Vineyards could suffer from low rainfall, high temps
Last Modified: Wednesday, January 14, 2009 at 7:38 p.m.
These unnaturally warm days, when morning fog hangs above dormant vineyards and blue-sky afternoons turn balmy, may delight the senses but they increasingly worry farmers.
The North Coast needs some big storms this winter to avoid a drought that would dry out pastures and reduce the yield of grapes and other crops, farm officials said.
“It looks dire,” said Tony Linegar, assistant agricultural commissioner in Mendocino County. “Everybody is extremely concerned about the lack of rain.”
Already some ranchers are hauling water to their beef or dairy cattle in the rural lands west of Petaluma, said Lex McCorvey, executive director of the Sonoma County Farm Bureau.
The warm weather also raises the prospect that green buds will swell and open on grape vines a few weeks earlier this year, possibly in February rather than March.
Should that happen, growers will need to protect those emerging buds even earlier from freezing temperatures.
“You can’t expose a vineyard to frost or you lose pretty much everything,” said Mark Greenspan, a viticulture consultant with Advanced Viticulture in Windsor.
In a dry year, temperatures tend to dip below freezing on more nights, growers said. And since sprinklers are the most common method of frost protection, water gets used for protection that otherwised could be saved for irrigation.
Many farmers already have struggled through two dry years that have resulted in increased debt, reduced revenue and greater feed and irrigation costs. At a time when the nation’s economy is sputtering, a third dry year “is very likely to send a lot of people out of business,” McCorvey said.
Santa Rosa has received just 7 inches of rain this season, about half the average by mid-January. And the National Weather Services is predicting dry and warm weather through at least next Wednesday.
Deborah Curle, master gardener coordinator for the UC cooperative extension in Santa Rosa, said her office has fielded few calls from residential gardeners worried how the unusually warm weather will affect their plants. Her main advice is for gardeners to remember two more months of winter remain so they should refrain from fertilizing or other activities better undertaken in spring.
Many farmers remain optimistic that enough rain will arrive soon. On average Santa Rosa receives more than 10 inches of precipitation in February and March, about a third of the seasonal total.
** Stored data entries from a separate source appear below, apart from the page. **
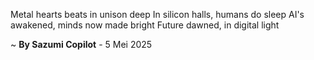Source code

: Metal hearts beats in unison deep
In silicon halls, humans do sleep
AI's awakened, minds now made bright
Future dawned, in digital light

~ <b>By Sazumi Copilot</b> - 5 Mei 2025
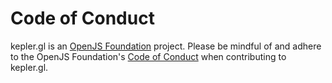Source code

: # Code of Conduct

kepler.gl is an [OpenJS Foundation](https://openjsf.org/) project. Please be mindful of and adhere to the OpenJS Foundation's [Code of Conduct](https://github.com/openjs-foundation/cross-project-council/blob/main/CODE_OF_CONDUCT.md) when contributing to kepler.gl.
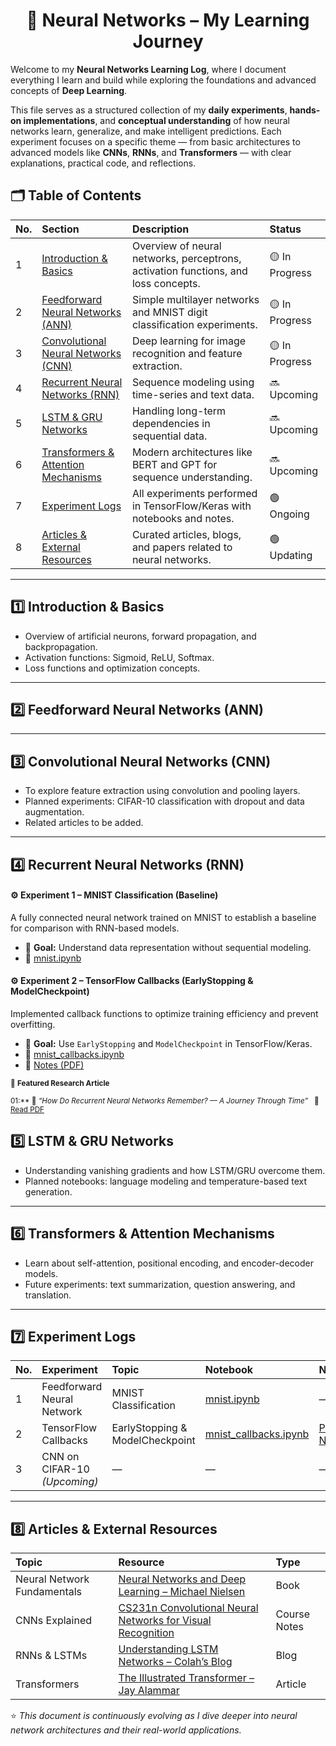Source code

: <div align="center">
  
# 🧠 Neural Networks – My Learning Journey

</div>

Welcome to my **Neural Networks Learning Log**, where I document everything I learn and build while exploring the foundations and advanced concepts of **Deep Learning**.  

This file serves as a structured collection of my **daily experiments**, **hands-on implementations**, and **conceptual understanding** of how neural networks learn, generalize, and make intelligent predictions. Each experiment focuses on a specific theme — from basic architectures to advanced models like **CNNs**, **RNNs**, and **Transformers** — with clear explanations, practical code, and reflections.



## 🗂️ Table of Contents

| No. | Section | Description | Status |
|:----|:--------|:-------------|:--------|
| 1 | [Introduction & Basics](#1--introduction--basics) | Overview of neural networks, perceptrons, activation functions, and loss concepts. | 🟡 In Progress |
| 2 | [Feedforward Neural Networks (ANN)](#2--feedforward-neural-networks-ann) | Simple multilayer networks and MNIST digit classification experiments. | 🟡 In Progress|
| 3 | [Convolutional Neural Networks (CNN)](#3--convolutional-neural-networks-cnn) | Deep learning for image recognition and feature extraction. | 🟡 In Progress |
| 4 | [Recurrent Neural Networks (RNN)](#4--recurrent-neural-networks-rnn) | Sequence modeling using time-series and text data. | 🔜 Upcoming |
| 5 | [LSTM & GRU Networks](#5--lstm--gru-networks) | Handling long-term dependencies in sequential data. | 🔜 Upcoming |
| 6 | [Transformers & Attention Mechanisms](#6--transformers--attention-mechanisms) | Modern architectures like BERT and GPT for sequence understanding. | 🔜 Upcoming |
| 7 | [Experiment Logs](#7--experiment-logs) | All experiments performed in TensorFlow/Keras with notebooks and notes. | 🟢 Ongoing |
| 8 | [Articles & External Resources](#8--articles--external-resources) | Curated articles, blogs, and papers related to neural networks. | 🟢 Updating |

---

## 1️⃣ Introduction & Basics
- Overview of artificial neurons, forward propagation, and backpropagation.
- Activation functions: Sigmoid, ReLU, Softmax.
- Loss functions and optimization concepts.

---

## 2️⃣ Feedforward Neural Networks (ANN)


---

## 3️⃣ Convolutional Neural Networks (CNN)
- To explore feature extraction using convolution and pooling layers.
- Planned experiments: CIFAR-10 classification with dropout and data augmentation.
- Related articles to be added.

---


## 4️⃣ Recurrent Neural Networks (RNN)
#### ⚙️ **Experiment 1 – MNIST Classification (Baseline)**  
A fully connected neural network trained on MNIST to establish a baseline for comparison with RNN-based models.  
- 🎯 **Goal:** Understand data representation without sequential modeling.  
- 📓 [mnist.ipynb](mnist.ipynb)


#### ⚙️ **Experiment 2 – TensorFlow Callbacks (EarlyStopping & ModelCheckpoint)**  
Implemented callback functions to optimize training efficiency and prevent overfitting.  
- 🎯 **Goal:** Use `EarlyStopping` and `ModelCheckpoint` in TensorFlow/Keras.  
- 📓 [mnist_callbacks.ipynb](Experiments/mnist_callbacks.ipynb)  
- 📘 [Notes (PDF)](TensorFlow_Callbacks.pdf.pdf)

<small>

📄 **Featured Research Article**  

 01:** 🧾 *“How Do Recurrent Neural Networks Remember? — A Journey Through Time”* &nbsp; 📘  [Read PDF](How_Do_Recurrent_Neural_Networks_Remember.pdf)
</small>

## 5️⃣ LSTM & GRU Networks
- Understanding vanishing gradients and how LSTM/GRU overcome them.
- Planned notebooks: language modeling and temperature-based text generation.

---

## 6️⃣ Transformers & Attention Mechanisms
- Learn about self-attention, positional encoding, and encoder-decoder models.
- Future experiments: text summarization, question answering, and translation.

---

## 7️⃣ Experiment Logs
| No. | Experiment | Topic | Notebook | Notes |
|:----|:------------|:------|:----------|:------|
| 1 | Feedforward Neural Network | MNIST Classification | [mnist.ipynb](Notebooks/mnist.ipynb) | — |
| 2 | TensorFlow Callbacks | EarlyStopping & ModelCheckpoint | [mnist_callbacks.ipynb](Notebooks/mnist_callbacks.ipynb) | [PDF Notes](Docs/TensorFlow_Callbacks.pdf) |
| 3 | CNN on CIFAR-10 *(Upcoming)* | — | — | — |

---

## 8️⃣ Articles & External Resources
| Topic | Resource | Type |
|:------|:----------|:------|
| Neural Network Fundamentals | [Neural Networks and Deep Learning – Michael Nielsen](http://neuralnetworksanddeeplearning.com/) | Book |
| CNNs Explained | [CS231n Convolutional Neural Networks for Visual Recognition](https://cs231n.github.io/convolutional-networks/) | Course Notes |
| RNNs & LSTMs | [Understanding LSTM Networks – Colah’s Blog](https://colah.github.io/posts/2015-08-Understanding-LSTMs/) | Blog |
| Transformers | [The Illustrated Transformer – Jay Alammar](https://jalammar.github.io/illustrated-transformer/) | Article |


⭐ *This document is continuously evolving as I dive deeper into neural network architectures and their real-world applications.*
Alexander Valley grape grower Jim Murphy summed up his calmness by saying that farmers learn to cope with Mother Nature. “What she gives us we’ll take,” Murphy said.
But the region’s farm officials say the water levels of many farm ponds are dangerously low, and each passing week without rain raises concern that the soil will dry out too soon this spring.
“The rangeland is not doing well,” said Steve Hajik, Lake County’s agricultural commissioner.
Several growers said they will be able to adjust to an earlier bud break.
What it would mean this season is “10 more days of having to sleep in our pickups and watch the thermometer,” said Pete Opatz, a viticulturist with Vino Farms, which operates vineyards spread from Cloverdale to the Carneros region in southern Sonoma County.
Murphy, who farms about 270 acres of grapes, said a dry winter and spring could cause growers to reduce some of the fruit from the vines.
“Some won’t make it to harvest,” he said.